Old Main Hall at Western Washington University in Bellingham. The Atlantic says Western students are embracing a self-defeating radicalism.
Old Main Hall at Western Washington University in Bellingham. The Atlantic magazine says well-meaning Western students are currently embracing a "self-defeating radicalism." Jim Feliciano/Shutterstock

Conor Friedersdorf:

At Western Washington University, a public institution with roughly 15,000 students, a group of leftist activists calling itself the Student Assembly for Power and Liberation has issued a sweeping list of demands that would radically reshape its school. The demands pose a direct challenge to academic freedom; threaten free speech; and would arguably harm the very students from historically marginalized groups that the activists truly want to help. Whether one thinks that the campus climate at Western Washington is wonderful or requires reforms, however, the particular agenda put forth by these activists is deeply misguided.

That doesn’t make these students villains.

Their experiences and grievances are worth trying to understand, no matter how unpracticed they are at expressing them by committee...

But their existing demands show how well-intentioned students in an ideological bubble can rally around measures that would destroy their institution. This is especially so when their agenda is thick with ideology and bereft of fact-finding or empiricism.

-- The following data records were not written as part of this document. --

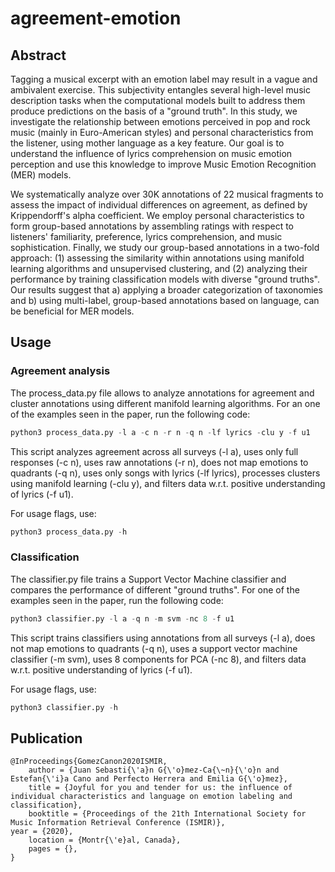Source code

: # agreement-emotion

## Abstract

Tagging a musical excerpt with an emotion label may result in a vague and ambivalent exercise. This subjectivity entangles several high-level music description tasks when the computational models built to address them produce predictions on the basis of a "ground truth". In this study, we investigate the relationship between emotions perceived in pop and rock music (mainly in Euro-American styles) and personal characteristics from the listener, using mother language as a key feature. Our goal is to understand the influence of lyrics comprehension on music emotion perception and use this knowledge to improve Music Emotion Recognition (MER) models. 

We systematically analyze over 30K annotations of 22 musical fragments to assess the impact of individual differences on agreement, as defined by Krippendorff's alpha coefficient. We employ personal characteristics to form group-based annotations by assembling ratings with respect to listeners' familiarity, preference, lyrics comprehension, and music sophistication. Finally, we study our group-based annotations in a two-fold approach: (1) assessing the similarity within annotations using manifold learning algorithms and unsupervised clustering, and (2) analyzing their performance by training classification models with diverse "ground truths". Our results suggest that a) applying a broader categorization of taxonomies and b) using multi-label, group-based annotations based on language, can be beneficial for MER models.

## Usage

### Agreement analysis

The process_data.py file allows to analyze annotations for agreement and cluster annotations using different manifold learning algorithms. For an one of the examples seen in the paper, run the following code:
```python
python3 process_data.py -l a -c n -r n -q n -lf lyrics -clu y -f u1
```
This script analyzes agreement across all surveys (-l a), uses only full responses (-c n), uses raw annotations (-r n), does not map emotions to quadrants (-q n), uses only songs with lyrics (-lf lyrics), processes clusters using manifold learning (-clu y), and filters data w.r.t. positive understanding of lyrics (-f u1).

For usage flags, use:
```python
python3 process_data.py -h
```

### Classification
The classifier.py file trains a Support Vector Machine classifier and compares the performance of different "ground truths". For one of the examples seen in the paper, run the following code:
```python
python3 classifier.py -l a -q n -m svm -nc 8 -f u1
```
This script trains classifiers using annotations from all surveys (-l a), does not map emotions to quadrants (-q n), uses a support vector machine classifier (-m svm), uses 8 components for PCA (-nc 8), and filters data w.r.t. positive understanding of lyrics (-f u1).

For usage flags, use:
```python
python3 classifier.py -h
```

## Publication
```
@InProceedings{GomezCanon2020ISMIR,
    author = {Juan Sebasti{\'a}n G{\'o}mez-Ca{\~n}{\'o}n and Estefan{\'i}a Cano and Perfecto Herrera and Emilia G{\'o}mez},
    title = {Joyful for you and tender for us: the influence of individual characteristics and language on emotion labeling and classification},
    booktitle = {Proceedings of the 21th International Society for Music Information Retrieval Conference (ISMIR)},
year = {2020},
    location = {Montr{\'e}al, Canada},
    pages = {},
}
```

The movement at Western, according to Friedersdorf, is currently demanding "decision-making power over the hiring of faculty" ("guaranteeing viewpoint discrimination," Friedersdorf writes); calling for "tens of millions of dollars" to be spent implementing activist demands, with no realistic plan for how that money will be secured and no assessment of how the new spending might affect tuition (and therefore, potentially, low-income students); construction of a new dorm that "The Committee for Social Transformation" would control; and:

The creation of a 15-member student panel, dubbed the Office for Social Transformation, “to monitor, document, and archive all racist, anti-black, transphobic, cissexist, misogynistic, ablest, homophobic, Islamophobic, xenophobic, anti-semitic, and otherwise oppressive behavior.” This panel would have the power to investigate and discipline students and faculty members and to fire even tenured faculty members.